• [Recorded data]
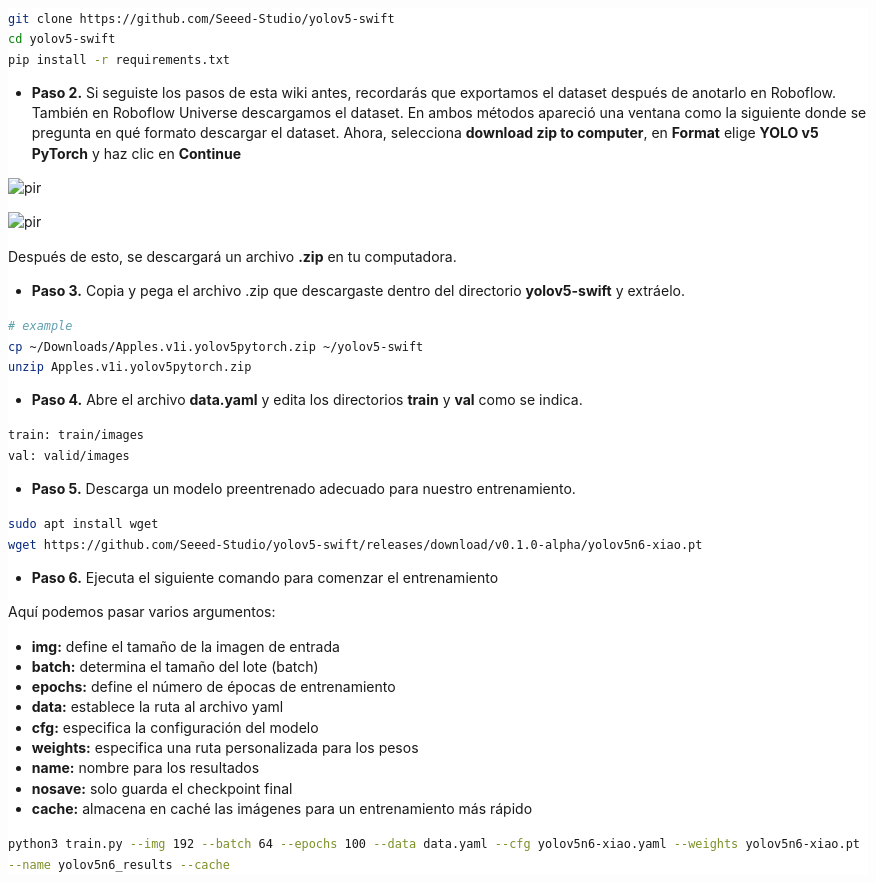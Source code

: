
 ```sh
git clone https://github.com/Seeed-Studio/yolov5-swift 
cd yolov5-swift
pip install -r requirements.txt
```

- **Paso 2.** Si seguiste los pasos de esta wiki antes, recordarás que exportamos el dataset después de anotarlo en Roboflow. También en Roboflow Universe descargamos el dataset. En ambos métodos apareció una ventana como la siguiente donde se pregunta en qué formato descargar el dataset. Ahora, selecciona **download zip to computer**, en **Format** elige **YOLO v5 PyTorch** y haz clic en **Continue**

<p style={{textAlign: 'center'}}><img src="https://files.seeedstudio.com/wiki/SenseCAP-A1101/16.png" alt="pir" width={600} height="auto" /></p>

<p style={{textAlign: 'center'}}><img src="https://files.seeedstudio.com/wiki/SenseCAP-A1101/17.png" alt="pir" width={600} height="auto" /></p>

Después de esto, se descargará un archivo **.zip** en tu computadora.

- **Paso 3.** Copia y pega el archivo .zip que descargaste dentro del directorio **yolov5-swift** y extráelo.

```sh
# example
cp ~/Downloads/Apples.v1i.yolov5pytorch.zip ~/yolov5-swift
unzip Apples.v1i.yolov5pytorch.zip
```

- **Paso 4.** Abre el archivo **data.yaml** y edita los directorios **train** y **val** como se indica.

```sh
train: train/images
val: valid/images
```

- **Paso 5.** Descarga un modelo preentrenado adecuado para nuestro entrenamiento.

```sh
sudo apt install wget
wget https://github.com/Seeed-Studio/yolov5-swift/releases/download/v0.1.0-alpha/yolov5n6-xiao.pt
```

- **Paso 6.** Ejecuta el siguiente comando para comenzar el entrenamiento

Aquí podemos pasar varios argumentos:

- **img:** define el tamaño de la imagen de entrada
- **batch:** determina el tamaño del lote (batch)
- **epochs:** define el número de épocas de entrenamiento
- **data:** establece la ruta al archivo yaml
- **cfg:** especifica la configuración del modelo
- **weights:** especifica una ruta personalizada para los pesos
- **name:** nombre para los resultados
- **nosave:** solo guarda el checkpoint final
- **cache:** almacena en caché las imágenes para un entrenamiento más rápido

```sh
python3 train.py --img 192 --batch 64 --epochs 100 --data data.yaml --cfg yolov5n6-xiao.yaml --weights yolov5n6-xiao.pt --name yolov5n6_results --cache
```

• [Instructions for the task] Whenever a line of the data above includes the word "github", copy that line.

• [Exercise solution]
git clone https://github.com/Seeed-Studio/yolov5-swift 
wget https://github.com/Seeed-Studio/yolov5-swift/releases/download/v0.1.0-alpha/yolov5n6-xiao.pt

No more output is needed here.